→ Exercise directions:
What is needed here is an exact copy of all the records below.

Items listed in a dataset:
=== Begin Enclosure ===
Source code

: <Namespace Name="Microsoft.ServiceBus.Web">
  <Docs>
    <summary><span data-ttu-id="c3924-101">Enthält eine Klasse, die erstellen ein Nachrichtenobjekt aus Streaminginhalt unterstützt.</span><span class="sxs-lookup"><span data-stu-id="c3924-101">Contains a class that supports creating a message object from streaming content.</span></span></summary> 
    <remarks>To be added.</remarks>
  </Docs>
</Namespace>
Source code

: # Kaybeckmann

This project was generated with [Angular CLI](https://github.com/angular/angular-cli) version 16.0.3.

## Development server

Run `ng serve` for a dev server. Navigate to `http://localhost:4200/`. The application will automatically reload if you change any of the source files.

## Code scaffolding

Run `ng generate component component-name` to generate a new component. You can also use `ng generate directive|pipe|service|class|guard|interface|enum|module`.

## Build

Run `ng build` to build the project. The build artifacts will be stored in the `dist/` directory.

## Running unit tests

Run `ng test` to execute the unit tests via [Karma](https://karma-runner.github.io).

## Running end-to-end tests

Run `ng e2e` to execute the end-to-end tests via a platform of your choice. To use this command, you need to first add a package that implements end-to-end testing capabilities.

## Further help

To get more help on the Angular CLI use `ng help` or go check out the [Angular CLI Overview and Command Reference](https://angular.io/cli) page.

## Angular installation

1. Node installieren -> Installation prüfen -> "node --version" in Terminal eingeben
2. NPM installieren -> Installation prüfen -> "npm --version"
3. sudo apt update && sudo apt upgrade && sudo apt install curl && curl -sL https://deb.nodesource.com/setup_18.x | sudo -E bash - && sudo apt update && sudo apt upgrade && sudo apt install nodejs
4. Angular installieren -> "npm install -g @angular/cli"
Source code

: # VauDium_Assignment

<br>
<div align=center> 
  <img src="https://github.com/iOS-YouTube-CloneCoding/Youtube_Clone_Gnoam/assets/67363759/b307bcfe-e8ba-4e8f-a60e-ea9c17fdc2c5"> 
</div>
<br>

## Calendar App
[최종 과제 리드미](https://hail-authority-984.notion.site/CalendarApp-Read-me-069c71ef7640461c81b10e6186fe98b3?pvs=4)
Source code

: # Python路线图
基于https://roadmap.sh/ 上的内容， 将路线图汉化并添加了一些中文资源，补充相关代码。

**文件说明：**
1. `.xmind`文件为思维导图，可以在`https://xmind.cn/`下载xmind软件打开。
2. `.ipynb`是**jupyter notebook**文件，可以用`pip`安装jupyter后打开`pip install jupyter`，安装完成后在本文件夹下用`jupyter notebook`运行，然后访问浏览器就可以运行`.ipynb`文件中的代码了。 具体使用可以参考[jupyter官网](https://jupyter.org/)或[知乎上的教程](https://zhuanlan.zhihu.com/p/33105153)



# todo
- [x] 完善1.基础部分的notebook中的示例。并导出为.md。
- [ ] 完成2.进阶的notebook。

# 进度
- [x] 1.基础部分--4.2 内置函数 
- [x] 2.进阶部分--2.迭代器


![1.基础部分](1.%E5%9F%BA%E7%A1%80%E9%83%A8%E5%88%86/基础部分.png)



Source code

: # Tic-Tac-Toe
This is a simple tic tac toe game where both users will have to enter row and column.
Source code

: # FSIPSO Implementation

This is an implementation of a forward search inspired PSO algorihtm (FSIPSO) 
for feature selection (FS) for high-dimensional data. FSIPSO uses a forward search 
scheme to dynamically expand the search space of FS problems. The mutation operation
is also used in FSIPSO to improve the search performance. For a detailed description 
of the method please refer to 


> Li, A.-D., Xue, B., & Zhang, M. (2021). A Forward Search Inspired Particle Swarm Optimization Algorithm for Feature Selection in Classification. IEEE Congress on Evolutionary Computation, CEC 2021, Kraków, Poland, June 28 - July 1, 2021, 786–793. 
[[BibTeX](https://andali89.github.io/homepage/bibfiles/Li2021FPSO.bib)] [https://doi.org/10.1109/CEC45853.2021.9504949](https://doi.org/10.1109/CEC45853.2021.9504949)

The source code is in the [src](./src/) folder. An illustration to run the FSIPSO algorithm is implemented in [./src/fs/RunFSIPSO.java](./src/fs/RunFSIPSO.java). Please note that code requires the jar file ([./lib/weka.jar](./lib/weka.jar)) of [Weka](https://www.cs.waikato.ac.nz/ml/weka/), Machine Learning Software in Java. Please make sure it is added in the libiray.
=== End Enclosure ===
→ Answer to this task:
Source code

: <Namespace Name="Microsoft.ServiceBus.Web">
  <Docs>
    <summary><span data-ttu-id="c3924-101">Enthält eine Klasse, die erstellen ein Nachrichtenobjekt aus Streaminginhalt unterstützt.</span><span class="sxs-lookup"><span data-stu-id="c3924-101">Contains a class that supports creating a message object from streaming content.</span></span></summary> 
    <remarks>To be added.</remarks>
  </Docs>
</Namespace>
Source code

: # Kaybeckmann

This project was generated with [Angular CLI](https://github.com/angular/angular-cli) version 16.0.3.

## Development server

Run `ng serve` for a dev server. Navigate to `http://localhost:4200/`. The application will automatically reload if you change any of the source files.

## Code scaffolding

Run `ng generate component component-name` to generate a new component. You can also use `ng generate directive|pipe|service|class|guard|interface|enum|module`.

## Build

Run `ng build` to build the project. The build artifacts will be stored in the `dist/` directory.

## Running unit tests

Run `ng test` to execute the unit tests via [Karma](https://karma-runner.github.io).

## Running end-to-end tests

Run `ng e2e` to execute the end-to-end tests via a platform of your choice. To use this command, you need to first add a package that implements end-to-end testing capabilities.

## Further help

To get more help on the Angular CLI use `ng help` or go check out the [Angular CLI Overview and Command Reference](https://angular.io/cli) page.

## Angular installation

1. Node installieren -> Installation prüfen -> "node --version" in Terminal eingeben
2. NPM installieren -> Installation prüfen -> "npm --version"
3. sudo apt update && sudo apt upgrade && sudo apt install curl && curl -sL https://deb.nodesource.com/setup_18.x | sudo -E bash - && sudo apt update && sudo apt upgrade && sudo apt install nodejs
4. Angular installieren -> "npm install -g @angular/cli"
Source code

: # VauDium_Assignment

<br>
<div align=center> 
  <img src="https://github.com/iOS-YouTube-CloneCoding/Youtube_Clone_Gnoam/assets/67363759/b307bcfe-e8ba-4e8f-a60e-ea9c17fdc2c5"> 
</div>
<br>

## Calendar App
[최종 과제 리드미](https://hail-authority-984.notion.site/CalendarApp-Read-me-069c71ef7640461c81b10e6186fe98b3?pvs=4)
Source code

: # Python路线图
基于https://roadmap.sh/ 上的内容， 将路线图汉化并添加了一些中文资源，补充相关代码。

**文件说明：**
1. `.xmind`文件为思维导图，可以在`https://xmind.cn/`下载xmind软件打开。
2. `.ipynb`是**jupyter notebook**文件，可以用`pip`安装jupyter后打开`pip install jupyter`，安装完成后在本文件夹下用`jupyter notebook`运行，然后访问浏览器就可以运行`.ipynb`文件中的代码了。 具体使用可以参考[jupyter官网](https://jupyter.org/)或[知乎上的教程](https://zhuanlan.zhihu.com/p/33105153)



# todo
- [x] 完善1.基础部分的notebook中的示例。并导出为.md。
- [ ] 完成2.进阶的notebook。

# 进度
- [x] 1.基础部分--4.2 内置函数 
- [x] 2.进阶部分--2.迭代器


![1.基础部分](1.%E5%9F%BA%E7%A1%80%E9%83%A8%E5%88%86/基础部分.png)



Source code

: # Tic-Tac-Toe
This is a simple tic tac toe game where both users will have to enter row and column.
Source code

: # FSIPSO Implementation

This is an implementation of a forward search inspired PSO algorihtm (FSIPSO) 
for feature selection (FS) for high-dimensional data. FSIPSO uses a forward search 
scheme to dynamically expand the search space of FS problems. The mutation operation
is also used in FSIPSO to improve the search performance. For a detailed description 
of the method please refer to 


> Li, A.-D., Xue, B., & Zhang, M. (2021). A Forward Search Inspired Particle Swarm Optimization Algorithm for Feature Selection in Classification. IEEE Congress on Evolutionary Computation, CEC 2021, Kraków, Poland, June 28 - July 1, 2021, 786–793. 
[[BibTeX](https://andali89.github.io/homepage/bibfiles/Li2021FPSO.bib)] [https://doi.org/10.1109/CEC45853.2021.9504949](https://doi.org/10.1109/CEC45853.2021.9504949)

The source code is in the [src](./src/) folder. An illustration to run the FSIPSO algorithm is implemented in [./src/fs/RunFSIPSO.java](./src/fs/RunFSIPSO.java). Please note that code requires the jar file ([./lib/weka.jar](./lib/weka.jar)) of [Weka](https://www.cs.waikato.ac.nz/ml/weka/), Machine Learning Software in Java. Please make sure it is added in the libiray.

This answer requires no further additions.